By Aza Babayan in Moscow
Turkey’s Prime Minister Recep Tayyip Erdogan on Tuesday again ruled out an unconditional reopening of his country’s border with Armenia, saying that official Yerevan should first take unspecified “positive” steps.

Russian President Vladimir Putin, meanwhile, pledged to assist in the normalization of relations between the two historical foes.

“If we see positive approaches from Armenia’s government, we will open the border. But we don’t see such approaches now,” Erdogan said at a joint news conference with Putin during an official visit to Moscow. He did not elaborate.

In a newspaper interview last November, Erdogan mentioned Armenia’s refusal to officially recognize Turkey’s borders and its support for international recognition of the 1915 Armenian genocide as the main reasons for the 12-year Turkish blockade. He also demanded that the Armenians recognize Azerbaijani sovereignty over Nagorno-Karabakh.

Turkey shut the border in 1993, at the height of the Karabakh war, out of solidarity with Azerbaijan, with which it has close ethnic, religious and cultural links. Successive Turkish governments cited a resolution of the Karabakh dispute as the main precondition for reopening it, despite pressure from the United States and the European Union.

Erdogan’s Islamist-leaning cabinet signaled its readiness to drop those preconditions shortly after taking office in 2002. However, it eventually decided to keep the frontier close under apparent Azerbaijani pressure.

The Turkish premier’s stance contrasted with Putin’s positive assessment of the Armenian leadership’s efforts to improve relations with Turkey. Putin said Moscow is holding “constant consultations” with Ankara on the normalization of Turkish-Armenian ties.

“Armenia is looking for ways of improving relations with Turkey,” he said. "Russia will assist in this process as much as possible.”
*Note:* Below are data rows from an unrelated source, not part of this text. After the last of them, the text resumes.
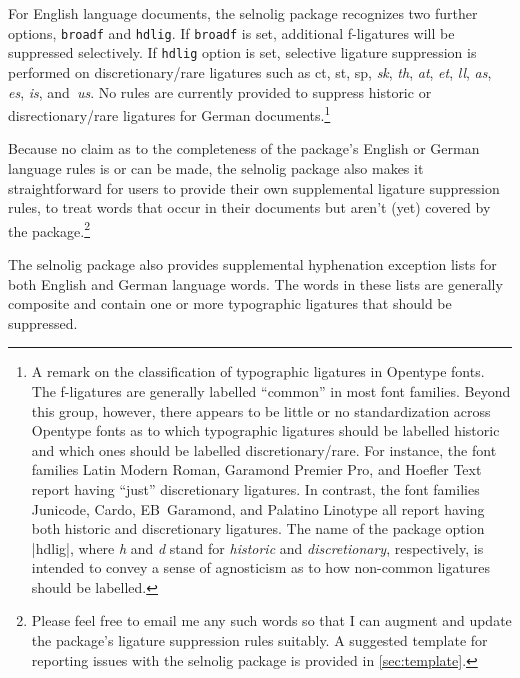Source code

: \documentclass[11pt]{article}
\newcommand{\pkg}[1]{\textsf{#1}}
\newcommand{\opt}[1]{\texttt{#1}}
\begin{document}

For English language documents, the \pkg{selnolig} package recognizes two further options, \opt{broadf} and \opt{hdlig}. If \opt{broadf} is set, additional f-ligatures will be suppressed selectively. If \opt{hdlig} option is set, selective ligature suppression is performed on discretionary\slash rare ligatures such as ct, st, sp, {\ebg\emph{sk}}, \emph{th}, \emph{at}, \emph{et}, \emph{ll}, \emph{as}, \emph{\ebg es}, \emph{is}, and~\emph{us}. No rules are currently provided to suppress historic or disrectionary\slash rare ligatures for German documents.\footnote{A remark on the classification of typographic ligatures in Opentype fonts.  The f-ligatures are generally labelled \enquote{common} in most font families. Beyond this group, however, there appears to be little or no standardization across Opentype fonts as to which typographic ligatures should be labelled historic and which ones should be labelled discretionary\slash rare. For instance, the font families Latin Modern Roman, Garamond Premier Pro, and Hoefler Text report having \enquote{just} discretionary ligatures. In contrast, the font families Junicode, Cardo, EB~Garamond, and Palatino Linotype all report having both historic and discretionary ligatures. The name of the package option |hdlig|, where \emph{h} and \emph{d} stand for \emph{historic} and \emph{discretionary}, respectively, is intended to convey a sense of agnosticism as to how non-common ligatures should be labelled.}

Because no claim as to the completeness of the package's English or German language rules is or can be made, the \pkg{selnolig} package also makes it straightforward for users to provide their own supplemental ligature suppression rules, to treat words that occur in their documents but aren't (yet) covered by the package.\footnote{Please feel free to email me any such words so that I can augment and update the package's ligature suppression rules suitably. A suggested template for reporting issues with the \pkg{selnolig} package is provided in \cref{sec:template}.}

The \pkg{selnolig} package also provides supplemental hyphenation exception lists for both English and German language words. The words in these lists are generally composite and contain one or more typographic ligatures that should be suppressed.
\end{document}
Putin was also pleased with the current state of Russian-Turkish relations, pointing in particular to the booming trade between the two nations seen as longtime geopolitical rivals. "Our most optimistic forecasts about economic cooperation have come true," he told Erdogan.

The Armenian government has repeatedly urged the EU to press Turkey to lift the blockade during accession talks that are due to begin later this year. The reopening of the Turkish-Armenian border is not among the official requirements for Ankara’s EU membership.